━━━ The data ━━━
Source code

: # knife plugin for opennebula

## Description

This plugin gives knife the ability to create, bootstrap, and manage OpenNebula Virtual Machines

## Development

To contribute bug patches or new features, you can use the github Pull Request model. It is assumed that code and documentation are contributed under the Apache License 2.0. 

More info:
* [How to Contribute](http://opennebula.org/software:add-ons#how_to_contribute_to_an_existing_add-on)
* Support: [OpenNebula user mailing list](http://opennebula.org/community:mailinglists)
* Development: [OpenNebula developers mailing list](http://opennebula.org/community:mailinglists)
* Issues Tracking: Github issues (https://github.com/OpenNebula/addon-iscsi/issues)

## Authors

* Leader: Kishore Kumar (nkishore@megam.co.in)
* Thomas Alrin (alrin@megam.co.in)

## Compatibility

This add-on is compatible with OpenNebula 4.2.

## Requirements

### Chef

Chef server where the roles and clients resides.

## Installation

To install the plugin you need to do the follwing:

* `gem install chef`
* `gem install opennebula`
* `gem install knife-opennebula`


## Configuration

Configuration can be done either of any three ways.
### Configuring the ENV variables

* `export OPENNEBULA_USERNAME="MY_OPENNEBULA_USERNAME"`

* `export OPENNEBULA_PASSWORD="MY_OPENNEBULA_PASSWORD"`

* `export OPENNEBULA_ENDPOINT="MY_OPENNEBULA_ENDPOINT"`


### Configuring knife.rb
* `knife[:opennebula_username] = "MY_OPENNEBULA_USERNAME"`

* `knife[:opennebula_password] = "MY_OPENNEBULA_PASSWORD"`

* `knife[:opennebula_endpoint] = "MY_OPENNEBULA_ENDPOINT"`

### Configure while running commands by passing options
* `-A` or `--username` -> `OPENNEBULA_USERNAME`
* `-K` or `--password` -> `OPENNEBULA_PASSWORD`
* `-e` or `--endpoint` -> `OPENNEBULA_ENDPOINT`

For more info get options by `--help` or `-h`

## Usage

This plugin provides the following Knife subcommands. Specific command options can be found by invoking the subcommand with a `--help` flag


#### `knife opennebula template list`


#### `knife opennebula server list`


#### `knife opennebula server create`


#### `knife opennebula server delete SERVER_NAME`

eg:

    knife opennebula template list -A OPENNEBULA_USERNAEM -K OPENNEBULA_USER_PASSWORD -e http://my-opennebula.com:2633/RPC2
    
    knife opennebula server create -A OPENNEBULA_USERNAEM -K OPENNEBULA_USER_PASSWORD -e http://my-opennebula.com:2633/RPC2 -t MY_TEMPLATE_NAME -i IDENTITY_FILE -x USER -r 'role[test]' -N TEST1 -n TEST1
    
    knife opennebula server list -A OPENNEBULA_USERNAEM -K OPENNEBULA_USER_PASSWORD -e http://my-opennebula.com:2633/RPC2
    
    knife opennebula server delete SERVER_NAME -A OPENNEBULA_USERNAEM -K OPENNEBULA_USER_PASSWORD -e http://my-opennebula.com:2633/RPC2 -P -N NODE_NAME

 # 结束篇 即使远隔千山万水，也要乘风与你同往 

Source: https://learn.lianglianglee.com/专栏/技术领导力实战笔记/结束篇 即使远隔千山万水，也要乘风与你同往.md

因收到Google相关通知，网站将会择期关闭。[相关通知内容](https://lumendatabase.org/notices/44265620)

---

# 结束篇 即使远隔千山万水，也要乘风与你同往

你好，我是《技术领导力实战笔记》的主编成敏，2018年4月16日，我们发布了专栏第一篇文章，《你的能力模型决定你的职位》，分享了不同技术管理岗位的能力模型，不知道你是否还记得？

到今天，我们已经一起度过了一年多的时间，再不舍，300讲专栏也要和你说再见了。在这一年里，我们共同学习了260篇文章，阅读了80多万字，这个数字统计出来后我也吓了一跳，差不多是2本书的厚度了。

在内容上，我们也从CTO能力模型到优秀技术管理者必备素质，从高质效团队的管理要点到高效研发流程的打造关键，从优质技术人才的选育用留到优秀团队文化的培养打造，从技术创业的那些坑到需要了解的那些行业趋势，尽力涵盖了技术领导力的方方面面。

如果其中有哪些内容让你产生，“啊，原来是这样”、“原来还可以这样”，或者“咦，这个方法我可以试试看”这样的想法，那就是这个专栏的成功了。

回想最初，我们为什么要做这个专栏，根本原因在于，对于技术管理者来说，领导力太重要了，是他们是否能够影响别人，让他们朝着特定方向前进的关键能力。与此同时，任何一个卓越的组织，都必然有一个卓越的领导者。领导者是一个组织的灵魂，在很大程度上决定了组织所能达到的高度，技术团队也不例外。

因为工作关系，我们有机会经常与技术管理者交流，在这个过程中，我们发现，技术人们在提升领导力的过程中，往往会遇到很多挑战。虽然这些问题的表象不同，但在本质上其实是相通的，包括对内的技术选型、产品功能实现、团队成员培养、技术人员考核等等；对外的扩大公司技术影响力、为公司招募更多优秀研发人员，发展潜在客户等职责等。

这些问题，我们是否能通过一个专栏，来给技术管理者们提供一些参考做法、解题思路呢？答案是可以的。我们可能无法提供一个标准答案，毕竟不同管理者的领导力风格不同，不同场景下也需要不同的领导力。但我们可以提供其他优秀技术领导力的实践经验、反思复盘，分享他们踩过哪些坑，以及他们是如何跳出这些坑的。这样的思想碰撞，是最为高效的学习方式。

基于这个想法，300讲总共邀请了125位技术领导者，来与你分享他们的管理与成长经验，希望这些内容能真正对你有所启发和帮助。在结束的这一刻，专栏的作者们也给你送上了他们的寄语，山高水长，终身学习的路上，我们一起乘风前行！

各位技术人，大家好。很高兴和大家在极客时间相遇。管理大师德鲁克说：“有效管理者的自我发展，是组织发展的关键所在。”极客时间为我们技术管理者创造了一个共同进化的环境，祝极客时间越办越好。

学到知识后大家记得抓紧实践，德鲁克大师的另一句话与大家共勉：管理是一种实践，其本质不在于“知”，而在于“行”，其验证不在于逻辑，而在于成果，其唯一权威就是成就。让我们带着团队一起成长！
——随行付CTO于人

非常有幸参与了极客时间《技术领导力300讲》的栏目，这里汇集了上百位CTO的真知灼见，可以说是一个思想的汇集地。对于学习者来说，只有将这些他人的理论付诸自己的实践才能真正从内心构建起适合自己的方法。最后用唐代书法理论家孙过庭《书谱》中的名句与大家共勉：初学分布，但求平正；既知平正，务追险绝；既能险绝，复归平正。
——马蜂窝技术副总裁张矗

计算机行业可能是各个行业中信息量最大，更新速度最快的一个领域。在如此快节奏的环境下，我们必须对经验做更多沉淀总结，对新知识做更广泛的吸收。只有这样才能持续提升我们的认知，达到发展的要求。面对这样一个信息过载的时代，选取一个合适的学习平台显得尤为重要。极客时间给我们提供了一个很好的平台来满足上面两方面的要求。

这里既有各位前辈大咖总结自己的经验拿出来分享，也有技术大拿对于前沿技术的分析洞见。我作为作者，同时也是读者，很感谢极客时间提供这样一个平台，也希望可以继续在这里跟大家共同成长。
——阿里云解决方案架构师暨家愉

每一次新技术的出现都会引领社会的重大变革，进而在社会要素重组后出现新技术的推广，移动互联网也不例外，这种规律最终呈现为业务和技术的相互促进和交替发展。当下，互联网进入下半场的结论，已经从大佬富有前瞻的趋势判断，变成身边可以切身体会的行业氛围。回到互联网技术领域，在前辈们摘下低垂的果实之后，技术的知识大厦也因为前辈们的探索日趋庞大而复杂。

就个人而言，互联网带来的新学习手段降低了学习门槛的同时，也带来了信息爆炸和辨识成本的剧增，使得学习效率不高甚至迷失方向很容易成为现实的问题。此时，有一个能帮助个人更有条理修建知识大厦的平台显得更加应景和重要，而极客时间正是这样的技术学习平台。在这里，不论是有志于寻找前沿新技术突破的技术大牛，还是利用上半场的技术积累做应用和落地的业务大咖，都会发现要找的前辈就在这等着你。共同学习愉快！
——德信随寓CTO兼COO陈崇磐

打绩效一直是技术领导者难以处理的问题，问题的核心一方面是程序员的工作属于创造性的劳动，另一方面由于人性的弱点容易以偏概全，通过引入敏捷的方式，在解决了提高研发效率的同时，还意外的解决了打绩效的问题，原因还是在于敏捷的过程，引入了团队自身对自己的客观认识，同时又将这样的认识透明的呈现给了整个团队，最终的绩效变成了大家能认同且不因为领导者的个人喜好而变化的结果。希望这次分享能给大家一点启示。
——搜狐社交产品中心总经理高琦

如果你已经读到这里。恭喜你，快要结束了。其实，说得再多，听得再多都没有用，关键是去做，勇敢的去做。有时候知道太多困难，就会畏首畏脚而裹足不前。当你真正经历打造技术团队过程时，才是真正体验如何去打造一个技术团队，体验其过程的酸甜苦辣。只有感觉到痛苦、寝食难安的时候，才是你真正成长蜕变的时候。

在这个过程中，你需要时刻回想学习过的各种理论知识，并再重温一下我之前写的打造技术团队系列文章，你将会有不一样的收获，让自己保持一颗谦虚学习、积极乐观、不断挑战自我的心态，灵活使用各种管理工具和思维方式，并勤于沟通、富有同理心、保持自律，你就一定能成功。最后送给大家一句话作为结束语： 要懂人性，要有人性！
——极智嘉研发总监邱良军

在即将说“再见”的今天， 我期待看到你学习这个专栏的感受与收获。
━━━
• _What needs to be done_
Using the entries above, output exactly the lines between the line holding "This plugin provides" and the line holding "你好，我是《技术领导力实战笔", end lines included, and nothing more.

• _Answer space_
This plugin provides the following Knife subcommands. Specific command options can be found by invoking the subcommand with a `--help` flag


#### `knife opennebula template list`


#### `knife opennebula server list`


#### `knife opennebula server create`


#### `knife opennebula server delete SERVER_NAME`

eg:

    knife opennebula template list -A OPENNEBULA_USERNAEM -K OPENNEBULA_USER_PASSWORD -e http://my-opennebula.com:2633/RPC2
    
    knife opennebula server create -A OPENNEBULA_USERNAEM -K OPENNEBULA_USER_PASSWORD -e http://my-opennebula.com:2633/RPC2 -t MY_TEMPLATE_NAME -i IDENTITY_FILE -x USER -r 'role[test]' -N TEST1 -n TEST1
    
    knife opennebula server list -A OPENNEBULA_USERNAEM -K OPENNEBULA_USER_PASSWORD -e http://my-opennebula.com:2633/RPC2
    
    knife opennebula server delete SERVER_NAME -A OPENNEBULA_USERNAEM -K OPENNEBULA_USER_PASSWORD -e http://my-opennebula.com:2633/RPC2 -P -N NODE_NAME

 # 结束篇 即使远隔千山万水，也要乘风与你同往 

Source: https://learn.lianglianglee.com/专栏/技术领导力实战笔记/结束篇 即使远隔千山万水，也要乘风与你同往.md

因收到Google相关通知，网站将会择期关闭。[相关通知内容](https://lumendatabase.org/notices/44265620)

---

# 结束篇 即使远隔千山万水，也要乘风与你同往

你好，我是《技术领导力实战笔记》的主编成敏，2018年4月16日，我们发布了专栏第一篇文章，《你的能力模型决定你的职位》，分享了不同技术管理岗位的能力模型，不知道你是否还记得？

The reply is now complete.